== DATA LISTING ==
#####

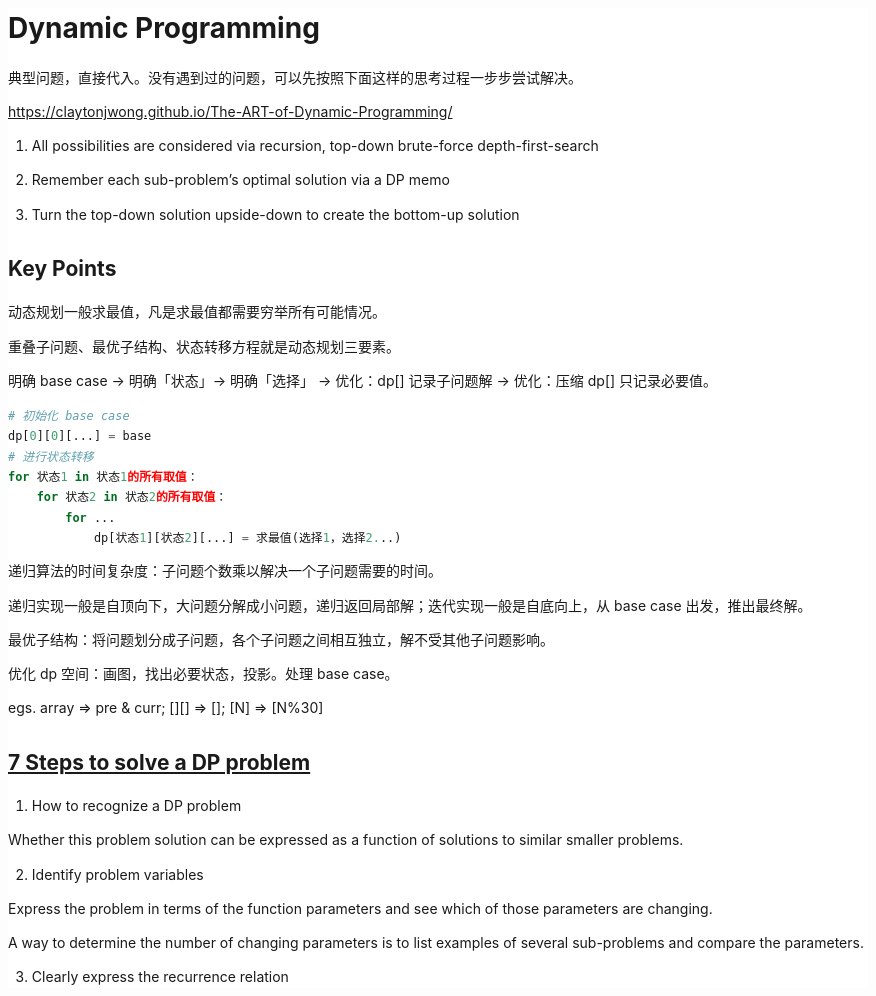 # Dynamic Programming

典型问题，直接代入。没有遇到过的问题，可以先按照下面这样的思考过程一步步尝试解决。

https://claytonjwong.github.io/The-ART-of-Dynamic-Programming/

1. All possibilities are considered via recursion, top-down brute-force depth-first-search

2. Remember each sub-problem’s optimal solution via a DP memo

3. Turn the top-down solution upside-down to create the bottom-up solution

## Key Points

动态规划一般求最值，凡是求最值都需要穷举所有可能情况。

重叠子问题、最优子结构、状态转移方程就是动态规划三要素。

明确 base case -> 明确「状态」-> 明确「选择」 -> 优化：dp[] 记录子问题解 -> 优化：压缩 dp[] 只记录必要值。

```python
# 初始化 base case
dp[0][0][...] = base
# 进行状态转移
for 状态1 in 状态1的所有取值：
    for 状态2 in 状态2的所有取值：
        for ...
            dp[状态1][状态2][...] = 求最值(选择1，选择2...)
```

递归算法的时间复杂度：子问题个数乘以解决一个子问题需要的时间。

递归实现一般是自顶向下，大问题分解成小问题，递归返回局部解；迭代实现一般是自底向上，从 base case 出发，推出最终解。

最优子结构：将问题划分成子问题，各个子问题之间相互独立，解不受其他子问题影响。

优化 dp 空间：画图，找出必要状态，投影。处理 base case。

egs. array => pre & curr; [][] => []; [N] => [N%30]

## [7 Steps to solve a DP problem](https://dev.to/nikolaotasevic/dynamic-programming--7-steps-to-solve-any-dp-interview-problem-3870)

1. How to recognize a DP problem

Whether this problem solution can be expressed as a function of solutions to similar smaller problems.

2. Identify problem variables

Express the problem in terms of the function parameters and see which of those parameters are changing.

A way to determine the number of changing parameters is to list examples of several sub-problems and compare the parameters.

3. Clearly express the recurrence relation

#####

== WHAT TO PRODUCE ==
Starting at the line above that holds "动态规划一般求最值，凡是求最值都需要穷举所有可能情况。" and ending at the line that holds "1. How to recognize a DP problem", transcribe each line exactly and include no other lines.

== REPLY TO THE EXERCISE ==
动态规划一般求最值，凡是求最值都需要穷举所有可能情况。

重叠子问题、最优子结构、状态转移方程就是动态规划三要素。

明确 base case -> 明确「状态」-> 明确「选择」 -> 优化：dp[] 记录子问题解 -> 优化：压缩 dp[] 只记录必要值。

```python
# 初始化 base case
dp[0][0][...] = base
# 进行状态转移
for 状态1 in 状态1的所有取值：
    for 状态2 in 状态2的所有取值：
        for ...
            dp[状态1][状态2][...] = 求最值(选择1，选择2...)
```

递归算法的时间复杂度：子问题个数乘以解决一个子问题需要的时间。

递归实现一般是自顶向下，大问题分解成小问题，递归返回局部解；迭代实现一般是自底向上，从 base case 出发，推出最终解。

最优子结构：将问题划分成子问题，各个子问题之间相互独立，解不受其他子问题影响。

优化 dp 空间：画图，找出必要状态，投影。处理 base case。

egs. array => pre & curr; [][] => []; [N] => [N%30]

## [7 Steps to solve a DP problem](https://dev.to/nikolaotasevic/dynamic-programming--7-steps-to-solve-any-dp-interview-problem-3870)

1. How to recognize a DP problem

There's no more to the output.